Minerals in Tap Water – It’s That Healthy

Tap water comes straight from the tap and provides us with essential fluids and minerals. We clarify which minerals are actually dissolved in tap water and how healthy mineral-rich tap water is.

These minerals are found in tap water

Minerals get into the water during the migration through layers of rock and earth. These are inorganic minerals or mineral salts. How many minerals are dissolved in the water varies greatly from region to region, as the mineral content depends on various factors such as temperature and flow rate?

The following minerals, which are important for the body, are usually dissolved in drinking water:

  • Calcium: Elementary component of bones and teeth. This is the mineral that occurs most frequently in the human organism.
  • Magnesium: Important for the heart and circulation, but also crucial for the activation of enzymes and the function of nerve and muscle cells.
  • Potassium: Guarantees heart and muscle activity and are also crucial for water balance.
  • Sodium: Also responsible for regulating the fluid balance in the body.
  • Iron: The most important trace element in connection with blood formation and energy metabolism.
  • Sulfate: Essential mineral in the formation of nails and skin, also aids in digestion.
  • To find out how high the mineral content is in your own tap water, you can have it tested. A sample can be given to a local laboratory. This test can also tell you if your pipes are leaking contaminants into the water.

This is how mineral-rich water affects health

Minerals play an important role in human nutrition and health. But how healthy is mineral-rich water and what is the difference between mineral and tap water?

  • The assumption that a particularly large number of minerals can be found in purchased mineral water is widespread. However, the Stiftung Warentest proved in a test that only eight of the 30 mineral glasses of water tested had a higher value than the tap water richest in minerals.
  • However, the mineral content of tap water varies from region to region. It is therefore difficult to make a definitive statement as to which water is better. There are certain regions in which bottled water performs better than that from the tap.
  • In addition, experts have shown through studies that we usually cover our mineral requirements with what we eat and drink every day without much additional effort. So most of us don’t need to make any specific efforts to get enough minerals.
  • Due to its biophysical structure, tap water contains many mineral compounds that the body finds difficult to absorb. It is assumed that it is only 5 percent of the minerals contained.
  • Minerals are added to mineral water in an already dissolved form, which the body can thus process more easily. So if you have a mineral deficiency, mineral water is a good way to compensate.
  • For most people, however, the question of whether you prefer mineral-rich or mineral-poor water is simply a matter of taste.
  • Drinking a lot is important, so there is a lot to be said for tap water.
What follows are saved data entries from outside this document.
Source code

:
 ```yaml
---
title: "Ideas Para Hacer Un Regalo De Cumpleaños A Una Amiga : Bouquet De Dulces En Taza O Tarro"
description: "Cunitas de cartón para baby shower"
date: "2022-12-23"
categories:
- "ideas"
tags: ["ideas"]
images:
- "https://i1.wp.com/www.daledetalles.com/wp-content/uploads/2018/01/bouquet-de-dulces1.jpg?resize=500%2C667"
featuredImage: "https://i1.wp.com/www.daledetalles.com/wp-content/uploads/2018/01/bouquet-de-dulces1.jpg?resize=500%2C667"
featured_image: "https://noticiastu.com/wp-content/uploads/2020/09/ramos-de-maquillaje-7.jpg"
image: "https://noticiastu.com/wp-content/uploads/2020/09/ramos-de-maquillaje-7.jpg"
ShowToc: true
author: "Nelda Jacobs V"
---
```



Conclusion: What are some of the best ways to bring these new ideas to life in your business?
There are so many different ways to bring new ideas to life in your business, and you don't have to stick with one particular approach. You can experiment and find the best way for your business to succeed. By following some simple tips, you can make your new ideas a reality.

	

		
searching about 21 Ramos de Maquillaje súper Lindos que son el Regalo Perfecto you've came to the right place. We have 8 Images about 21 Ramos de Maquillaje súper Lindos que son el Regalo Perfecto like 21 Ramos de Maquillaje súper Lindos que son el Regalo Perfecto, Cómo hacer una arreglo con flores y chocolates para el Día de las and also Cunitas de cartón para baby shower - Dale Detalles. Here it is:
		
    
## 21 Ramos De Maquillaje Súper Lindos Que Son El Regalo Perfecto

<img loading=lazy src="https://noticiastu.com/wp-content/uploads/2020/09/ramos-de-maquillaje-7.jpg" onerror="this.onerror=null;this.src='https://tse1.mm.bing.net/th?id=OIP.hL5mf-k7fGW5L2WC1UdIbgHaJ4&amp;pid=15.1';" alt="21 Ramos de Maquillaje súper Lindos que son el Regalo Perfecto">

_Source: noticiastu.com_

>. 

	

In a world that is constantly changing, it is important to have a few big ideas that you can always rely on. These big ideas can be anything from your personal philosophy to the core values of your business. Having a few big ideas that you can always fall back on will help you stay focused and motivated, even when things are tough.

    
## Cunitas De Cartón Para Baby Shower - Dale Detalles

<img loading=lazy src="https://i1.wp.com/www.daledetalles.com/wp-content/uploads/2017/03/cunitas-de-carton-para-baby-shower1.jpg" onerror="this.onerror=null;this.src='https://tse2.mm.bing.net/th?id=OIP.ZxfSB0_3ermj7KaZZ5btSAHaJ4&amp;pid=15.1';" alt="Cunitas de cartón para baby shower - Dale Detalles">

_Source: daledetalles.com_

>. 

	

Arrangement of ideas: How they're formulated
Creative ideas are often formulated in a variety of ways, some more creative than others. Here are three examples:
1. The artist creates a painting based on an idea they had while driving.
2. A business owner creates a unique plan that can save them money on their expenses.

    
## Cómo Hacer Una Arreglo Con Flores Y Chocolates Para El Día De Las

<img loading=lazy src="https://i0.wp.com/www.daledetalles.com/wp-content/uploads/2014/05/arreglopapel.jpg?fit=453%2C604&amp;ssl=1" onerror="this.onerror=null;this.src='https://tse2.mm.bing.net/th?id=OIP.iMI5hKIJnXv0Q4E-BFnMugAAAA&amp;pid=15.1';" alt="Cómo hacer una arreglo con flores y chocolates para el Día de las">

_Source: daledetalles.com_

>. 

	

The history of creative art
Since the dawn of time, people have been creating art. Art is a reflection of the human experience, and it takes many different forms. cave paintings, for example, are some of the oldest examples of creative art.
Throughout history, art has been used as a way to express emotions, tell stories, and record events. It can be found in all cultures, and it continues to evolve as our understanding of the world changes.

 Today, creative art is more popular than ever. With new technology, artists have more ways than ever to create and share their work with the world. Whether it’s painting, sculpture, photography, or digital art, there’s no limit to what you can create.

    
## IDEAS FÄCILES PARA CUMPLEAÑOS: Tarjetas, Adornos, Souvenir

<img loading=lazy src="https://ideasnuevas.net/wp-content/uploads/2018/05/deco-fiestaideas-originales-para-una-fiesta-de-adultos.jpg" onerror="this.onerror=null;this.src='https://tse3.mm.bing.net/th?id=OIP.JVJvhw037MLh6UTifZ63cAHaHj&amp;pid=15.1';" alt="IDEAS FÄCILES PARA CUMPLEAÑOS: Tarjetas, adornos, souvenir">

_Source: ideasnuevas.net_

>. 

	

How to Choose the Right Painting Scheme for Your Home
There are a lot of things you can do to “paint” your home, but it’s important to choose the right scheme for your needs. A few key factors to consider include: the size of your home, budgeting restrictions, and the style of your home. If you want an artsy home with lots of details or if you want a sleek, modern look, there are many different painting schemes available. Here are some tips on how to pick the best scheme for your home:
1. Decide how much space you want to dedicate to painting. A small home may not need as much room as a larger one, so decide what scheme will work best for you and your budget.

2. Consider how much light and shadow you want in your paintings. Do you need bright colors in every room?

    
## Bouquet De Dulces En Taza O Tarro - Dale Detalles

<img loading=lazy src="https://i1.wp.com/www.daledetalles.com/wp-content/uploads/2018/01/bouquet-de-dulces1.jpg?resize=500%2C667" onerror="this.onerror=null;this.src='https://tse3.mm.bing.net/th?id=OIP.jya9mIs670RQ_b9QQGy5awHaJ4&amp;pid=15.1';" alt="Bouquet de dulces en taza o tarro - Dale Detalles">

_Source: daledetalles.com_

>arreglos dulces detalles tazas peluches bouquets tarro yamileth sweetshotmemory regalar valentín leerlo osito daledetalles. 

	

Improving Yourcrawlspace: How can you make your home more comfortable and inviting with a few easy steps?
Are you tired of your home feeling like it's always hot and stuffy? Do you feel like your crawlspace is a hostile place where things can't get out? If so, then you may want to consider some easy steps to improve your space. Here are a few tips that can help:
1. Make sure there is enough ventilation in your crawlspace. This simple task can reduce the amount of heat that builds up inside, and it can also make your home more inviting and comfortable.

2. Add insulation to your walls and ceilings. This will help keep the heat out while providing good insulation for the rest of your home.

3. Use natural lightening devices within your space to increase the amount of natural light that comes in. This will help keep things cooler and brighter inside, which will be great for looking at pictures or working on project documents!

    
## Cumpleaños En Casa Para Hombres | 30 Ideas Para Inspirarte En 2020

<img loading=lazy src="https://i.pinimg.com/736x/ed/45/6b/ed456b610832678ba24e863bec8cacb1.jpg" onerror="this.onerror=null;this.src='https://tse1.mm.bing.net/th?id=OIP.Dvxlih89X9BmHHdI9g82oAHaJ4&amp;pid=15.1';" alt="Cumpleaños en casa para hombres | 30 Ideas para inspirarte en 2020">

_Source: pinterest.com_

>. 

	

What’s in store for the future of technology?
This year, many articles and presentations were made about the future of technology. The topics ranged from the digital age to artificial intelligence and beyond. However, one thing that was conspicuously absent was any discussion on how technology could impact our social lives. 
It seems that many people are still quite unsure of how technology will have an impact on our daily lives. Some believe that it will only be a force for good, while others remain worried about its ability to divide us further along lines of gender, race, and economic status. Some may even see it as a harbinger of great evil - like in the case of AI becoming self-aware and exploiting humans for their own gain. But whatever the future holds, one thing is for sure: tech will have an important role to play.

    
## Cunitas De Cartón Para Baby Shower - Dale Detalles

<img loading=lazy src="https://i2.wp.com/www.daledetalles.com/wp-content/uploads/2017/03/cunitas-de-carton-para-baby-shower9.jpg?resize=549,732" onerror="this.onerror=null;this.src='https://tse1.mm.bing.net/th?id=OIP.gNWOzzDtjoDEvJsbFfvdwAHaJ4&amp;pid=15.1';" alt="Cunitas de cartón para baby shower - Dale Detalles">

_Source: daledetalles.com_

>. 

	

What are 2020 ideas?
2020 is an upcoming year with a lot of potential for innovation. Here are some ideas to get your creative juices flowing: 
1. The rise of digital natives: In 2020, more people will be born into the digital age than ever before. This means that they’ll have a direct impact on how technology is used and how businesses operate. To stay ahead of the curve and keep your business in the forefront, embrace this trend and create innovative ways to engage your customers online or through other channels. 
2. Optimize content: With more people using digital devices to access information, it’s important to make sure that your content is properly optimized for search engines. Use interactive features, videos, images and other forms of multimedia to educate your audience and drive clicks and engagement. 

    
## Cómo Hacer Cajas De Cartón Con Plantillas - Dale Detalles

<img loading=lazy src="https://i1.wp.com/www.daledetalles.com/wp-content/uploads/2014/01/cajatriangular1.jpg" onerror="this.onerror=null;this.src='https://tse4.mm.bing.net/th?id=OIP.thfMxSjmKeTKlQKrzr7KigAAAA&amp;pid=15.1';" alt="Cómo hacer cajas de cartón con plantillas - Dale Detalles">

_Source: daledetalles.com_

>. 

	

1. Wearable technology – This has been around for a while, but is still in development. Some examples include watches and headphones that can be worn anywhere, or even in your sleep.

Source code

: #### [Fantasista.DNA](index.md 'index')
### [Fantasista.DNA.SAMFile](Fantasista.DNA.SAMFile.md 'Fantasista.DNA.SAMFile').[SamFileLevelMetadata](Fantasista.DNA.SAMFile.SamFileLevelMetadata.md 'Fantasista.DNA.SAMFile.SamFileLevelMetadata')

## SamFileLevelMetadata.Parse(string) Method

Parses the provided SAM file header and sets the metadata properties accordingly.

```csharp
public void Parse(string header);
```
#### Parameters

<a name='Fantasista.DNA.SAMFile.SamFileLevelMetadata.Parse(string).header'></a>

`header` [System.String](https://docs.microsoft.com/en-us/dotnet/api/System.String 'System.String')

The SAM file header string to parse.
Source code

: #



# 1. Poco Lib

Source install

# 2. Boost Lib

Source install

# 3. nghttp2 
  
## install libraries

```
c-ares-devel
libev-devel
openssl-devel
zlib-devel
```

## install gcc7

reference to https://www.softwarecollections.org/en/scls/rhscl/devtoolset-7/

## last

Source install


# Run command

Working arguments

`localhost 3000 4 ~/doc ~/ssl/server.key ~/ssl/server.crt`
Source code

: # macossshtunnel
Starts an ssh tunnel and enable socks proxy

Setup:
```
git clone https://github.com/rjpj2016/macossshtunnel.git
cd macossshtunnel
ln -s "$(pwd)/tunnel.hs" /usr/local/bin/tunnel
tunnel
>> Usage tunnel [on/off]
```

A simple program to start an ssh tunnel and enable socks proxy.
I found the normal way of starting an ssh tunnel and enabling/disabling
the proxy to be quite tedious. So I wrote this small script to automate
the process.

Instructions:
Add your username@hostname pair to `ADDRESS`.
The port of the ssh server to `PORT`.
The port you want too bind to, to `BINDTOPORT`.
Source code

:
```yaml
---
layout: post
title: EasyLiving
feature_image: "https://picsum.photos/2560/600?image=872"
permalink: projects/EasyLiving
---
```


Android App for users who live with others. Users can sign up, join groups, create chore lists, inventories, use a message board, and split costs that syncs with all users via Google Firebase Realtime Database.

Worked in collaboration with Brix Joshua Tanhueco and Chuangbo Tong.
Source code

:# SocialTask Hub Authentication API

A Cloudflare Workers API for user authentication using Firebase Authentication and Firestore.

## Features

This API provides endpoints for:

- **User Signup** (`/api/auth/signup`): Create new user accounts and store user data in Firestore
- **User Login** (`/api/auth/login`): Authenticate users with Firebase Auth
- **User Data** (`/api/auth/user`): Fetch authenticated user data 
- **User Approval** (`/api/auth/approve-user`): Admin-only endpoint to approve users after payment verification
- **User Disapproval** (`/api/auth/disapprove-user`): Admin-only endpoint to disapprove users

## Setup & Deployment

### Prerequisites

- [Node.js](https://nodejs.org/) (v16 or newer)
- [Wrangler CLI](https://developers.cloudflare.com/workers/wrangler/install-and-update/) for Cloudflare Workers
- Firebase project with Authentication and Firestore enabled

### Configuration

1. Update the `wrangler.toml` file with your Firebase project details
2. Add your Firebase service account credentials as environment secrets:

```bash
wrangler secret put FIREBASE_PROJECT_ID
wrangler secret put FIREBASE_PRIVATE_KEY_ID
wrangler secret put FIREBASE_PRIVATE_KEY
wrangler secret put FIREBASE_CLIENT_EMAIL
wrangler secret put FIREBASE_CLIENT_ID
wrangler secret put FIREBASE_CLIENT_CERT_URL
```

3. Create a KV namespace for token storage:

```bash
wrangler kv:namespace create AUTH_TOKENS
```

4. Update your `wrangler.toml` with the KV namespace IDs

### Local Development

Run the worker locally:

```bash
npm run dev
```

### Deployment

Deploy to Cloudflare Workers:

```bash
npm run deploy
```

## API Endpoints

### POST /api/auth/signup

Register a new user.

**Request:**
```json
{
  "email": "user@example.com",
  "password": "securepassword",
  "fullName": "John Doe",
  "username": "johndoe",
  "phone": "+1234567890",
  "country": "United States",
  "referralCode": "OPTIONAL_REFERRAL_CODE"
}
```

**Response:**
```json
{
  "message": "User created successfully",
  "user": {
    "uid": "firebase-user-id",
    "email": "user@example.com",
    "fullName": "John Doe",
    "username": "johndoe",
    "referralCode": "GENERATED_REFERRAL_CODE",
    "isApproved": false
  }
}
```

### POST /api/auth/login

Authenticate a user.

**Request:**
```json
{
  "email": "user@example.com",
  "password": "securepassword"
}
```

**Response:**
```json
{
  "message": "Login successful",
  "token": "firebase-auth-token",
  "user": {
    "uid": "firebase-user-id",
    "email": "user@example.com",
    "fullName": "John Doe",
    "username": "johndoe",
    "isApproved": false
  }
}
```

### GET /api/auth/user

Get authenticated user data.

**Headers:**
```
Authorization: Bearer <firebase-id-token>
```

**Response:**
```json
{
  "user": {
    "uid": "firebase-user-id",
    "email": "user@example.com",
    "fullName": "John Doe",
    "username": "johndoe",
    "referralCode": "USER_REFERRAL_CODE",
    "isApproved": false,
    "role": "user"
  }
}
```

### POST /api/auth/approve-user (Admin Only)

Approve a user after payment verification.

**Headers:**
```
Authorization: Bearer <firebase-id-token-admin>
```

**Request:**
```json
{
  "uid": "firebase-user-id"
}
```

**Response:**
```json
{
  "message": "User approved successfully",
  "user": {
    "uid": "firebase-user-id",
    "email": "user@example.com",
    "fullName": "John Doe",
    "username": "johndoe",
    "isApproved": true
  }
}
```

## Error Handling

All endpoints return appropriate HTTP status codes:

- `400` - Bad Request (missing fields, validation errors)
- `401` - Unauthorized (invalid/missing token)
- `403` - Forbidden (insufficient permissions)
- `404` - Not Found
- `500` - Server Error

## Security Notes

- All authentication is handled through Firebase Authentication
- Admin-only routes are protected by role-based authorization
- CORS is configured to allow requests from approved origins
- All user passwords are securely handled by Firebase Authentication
It’s unbeatably cheap, it’s strictly controlled, you don’t have to lug around heavy bottles and it’s also very resource-efficient because it doesn’t generate any waste.
  • However, the quality of water from the tap depends on many more factors than that of bottled mineral water. The condition of the pipes in your house in particular has a major impact on the water quality. If these are outdated, leaky, or rusty, the water can be contaminated.
  • Even if the water sits in the pipes for too long, germs can develop.
  • If you want to be on the safe side with tap water, you should first let some water run off before you take it out of the tap.